Demain Dimanche je vais avec Georges[11] dîner chez Mme Berger[12], j’aurais eu bien plus à te conter, si j’avais attendu ; mais je tiens à ce que ma lettre t’arrive au plus vite pour avoir occasion de recommencer ; c’est mon plaisir de bavarder avec l’une ou l’autre de vous & il me semble que le temps employé à cela c’est la vie.
Je reviens de quelques jours en arrière & puisque que je vous ai parlé de la Justice des choses, voilà mon aventure.
Tu connais la femme Nussbaum[13] pour laquelle petite Maman[14] a souvent travaillé surtout ses enfants. Elle est veuve, je croyais pouvoir dire, heureusement pour elle. Elle travaille à la fabrique & se trouve à la cuisine, conter ses misères & faire soigner un mal blanc. Nanette[15] demande pour elle que je mette deux de ses enfants à l’Orphelinat, etc.

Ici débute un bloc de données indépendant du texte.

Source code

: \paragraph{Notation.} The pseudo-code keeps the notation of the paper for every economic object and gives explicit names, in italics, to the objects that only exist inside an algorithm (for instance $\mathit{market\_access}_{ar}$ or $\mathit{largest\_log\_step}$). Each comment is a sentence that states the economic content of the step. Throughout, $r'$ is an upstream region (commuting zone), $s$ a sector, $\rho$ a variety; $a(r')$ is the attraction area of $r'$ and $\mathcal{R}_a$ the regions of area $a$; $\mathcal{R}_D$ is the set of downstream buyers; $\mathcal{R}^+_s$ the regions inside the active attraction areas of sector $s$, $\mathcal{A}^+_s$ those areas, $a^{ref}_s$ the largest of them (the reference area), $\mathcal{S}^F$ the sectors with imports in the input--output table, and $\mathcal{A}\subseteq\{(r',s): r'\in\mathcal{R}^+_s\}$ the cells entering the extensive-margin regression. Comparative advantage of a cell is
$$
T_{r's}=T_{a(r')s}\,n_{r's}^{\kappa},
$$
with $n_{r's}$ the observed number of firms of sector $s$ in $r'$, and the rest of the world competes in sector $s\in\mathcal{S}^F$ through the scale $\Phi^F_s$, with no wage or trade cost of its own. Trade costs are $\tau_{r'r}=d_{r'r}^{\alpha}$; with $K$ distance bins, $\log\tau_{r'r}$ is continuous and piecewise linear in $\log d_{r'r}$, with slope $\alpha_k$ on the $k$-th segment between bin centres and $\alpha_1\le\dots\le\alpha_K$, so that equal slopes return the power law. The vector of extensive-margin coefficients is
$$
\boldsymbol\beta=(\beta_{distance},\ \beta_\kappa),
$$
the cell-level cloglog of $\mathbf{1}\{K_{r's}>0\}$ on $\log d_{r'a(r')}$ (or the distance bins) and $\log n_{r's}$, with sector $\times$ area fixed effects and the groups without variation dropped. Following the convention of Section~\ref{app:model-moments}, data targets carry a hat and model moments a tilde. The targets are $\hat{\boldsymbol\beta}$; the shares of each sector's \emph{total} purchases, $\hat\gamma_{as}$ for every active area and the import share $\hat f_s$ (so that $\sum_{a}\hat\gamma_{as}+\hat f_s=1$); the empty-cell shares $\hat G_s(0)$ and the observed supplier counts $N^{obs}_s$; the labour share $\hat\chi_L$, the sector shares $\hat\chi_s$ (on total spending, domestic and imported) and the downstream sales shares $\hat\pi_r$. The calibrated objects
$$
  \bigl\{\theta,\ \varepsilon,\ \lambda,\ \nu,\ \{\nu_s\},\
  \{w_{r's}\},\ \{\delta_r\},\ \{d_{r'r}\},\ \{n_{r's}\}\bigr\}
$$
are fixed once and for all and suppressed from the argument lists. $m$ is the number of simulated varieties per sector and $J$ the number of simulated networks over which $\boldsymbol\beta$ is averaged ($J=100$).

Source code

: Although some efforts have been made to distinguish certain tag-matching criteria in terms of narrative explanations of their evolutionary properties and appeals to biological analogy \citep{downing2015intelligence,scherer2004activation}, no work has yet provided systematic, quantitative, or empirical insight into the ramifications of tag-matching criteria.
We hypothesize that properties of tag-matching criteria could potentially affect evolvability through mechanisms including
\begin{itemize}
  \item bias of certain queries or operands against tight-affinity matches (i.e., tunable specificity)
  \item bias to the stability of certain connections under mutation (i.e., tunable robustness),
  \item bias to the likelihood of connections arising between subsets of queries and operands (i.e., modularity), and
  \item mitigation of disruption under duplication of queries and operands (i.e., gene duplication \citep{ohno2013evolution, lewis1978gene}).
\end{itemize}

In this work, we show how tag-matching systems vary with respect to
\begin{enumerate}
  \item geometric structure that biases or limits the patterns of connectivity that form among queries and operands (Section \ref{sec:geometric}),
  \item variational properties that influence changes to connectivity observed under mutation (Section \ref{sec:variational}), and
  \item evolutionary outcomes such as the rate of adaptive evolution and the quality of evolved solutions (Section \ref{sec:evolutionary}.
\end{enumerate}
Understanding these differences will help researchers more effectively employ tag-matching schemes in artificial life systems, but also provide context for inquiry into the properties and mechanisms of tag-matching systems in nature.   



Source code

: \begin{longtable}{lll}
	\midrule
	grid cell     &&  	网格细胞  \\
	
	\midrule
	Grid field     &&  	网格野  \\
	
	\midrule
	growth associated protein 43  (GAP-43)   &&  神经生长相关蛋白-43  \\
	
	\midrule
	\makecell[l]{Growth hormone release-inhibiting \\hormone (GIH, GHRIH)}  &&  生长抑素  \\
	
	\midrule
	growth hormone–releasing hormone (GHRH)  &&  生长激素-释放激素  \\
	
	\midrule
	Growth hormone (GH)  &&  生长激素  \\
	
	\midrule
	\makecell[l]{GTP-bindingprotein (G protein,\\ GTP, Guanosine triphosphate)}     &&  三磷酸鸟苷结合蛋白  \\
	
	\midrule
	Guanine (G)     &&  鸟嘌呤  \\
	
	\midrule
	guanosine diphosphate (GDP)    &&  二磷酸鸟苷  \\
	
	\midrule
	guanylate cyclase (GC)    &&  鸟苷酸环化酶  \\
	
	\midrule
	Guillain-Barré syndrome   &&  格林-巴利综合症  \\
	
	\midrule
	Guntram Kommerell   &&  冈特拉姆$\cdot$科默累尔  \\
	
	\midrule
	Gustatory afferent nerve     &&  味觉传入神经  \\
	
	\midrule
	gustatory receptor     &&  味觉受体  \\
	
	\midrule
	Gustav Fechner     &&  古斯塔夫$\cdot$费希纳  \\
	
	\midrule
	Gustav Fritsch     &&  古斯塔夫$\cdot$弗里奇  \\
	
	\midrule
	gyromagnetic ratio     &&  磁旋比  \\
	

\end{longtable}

Je refuse mais aviserai d’autres moyens. 2 jours après sa belle-soeur[16] vient me faire même demande, cette dernière est très bien. Il y a encore 2 frères[17] tous trois propriétaires de maisons & très bons ouvriers. Je lui fais si bien la morale à cette femme qu’elle se décide à prendre le plus petit des enfants[18] & l’avant-dernier[19] est accepté par un autre frère, il est vrai que je paie 20 F par mois. Je fais venir la veuve, elle est forcée de me confesser qu’elle a encore 140 F de dettes, que je <paie> & le soir après souper je dis à Nanette de voir chez cette femme ce qui est indispensable pour la remonter en linge etc... Elle avait pris des informations, savait que cette femme avait reçu des Kestner (la caisse des Ouvriers) 160 F qu’elle a dépensé en futilité, robes aux enfants etc. enfin qu’elle boit comme son mari. Voilà la Justice des choses, j’aurai dû prendre mes informations avant d’agir. Je vais tâcher maintenant de réparer ma négligence par des paroles sévères, qui ne serviront que peu. Il paraît que sa fille[20] qui va faire sa 1re Communion l’année prochaine, n’est pas bien du tout, etc. Que de fois n’ai-je pas été puni de même & sans que la Justice des choses me rende meilleur.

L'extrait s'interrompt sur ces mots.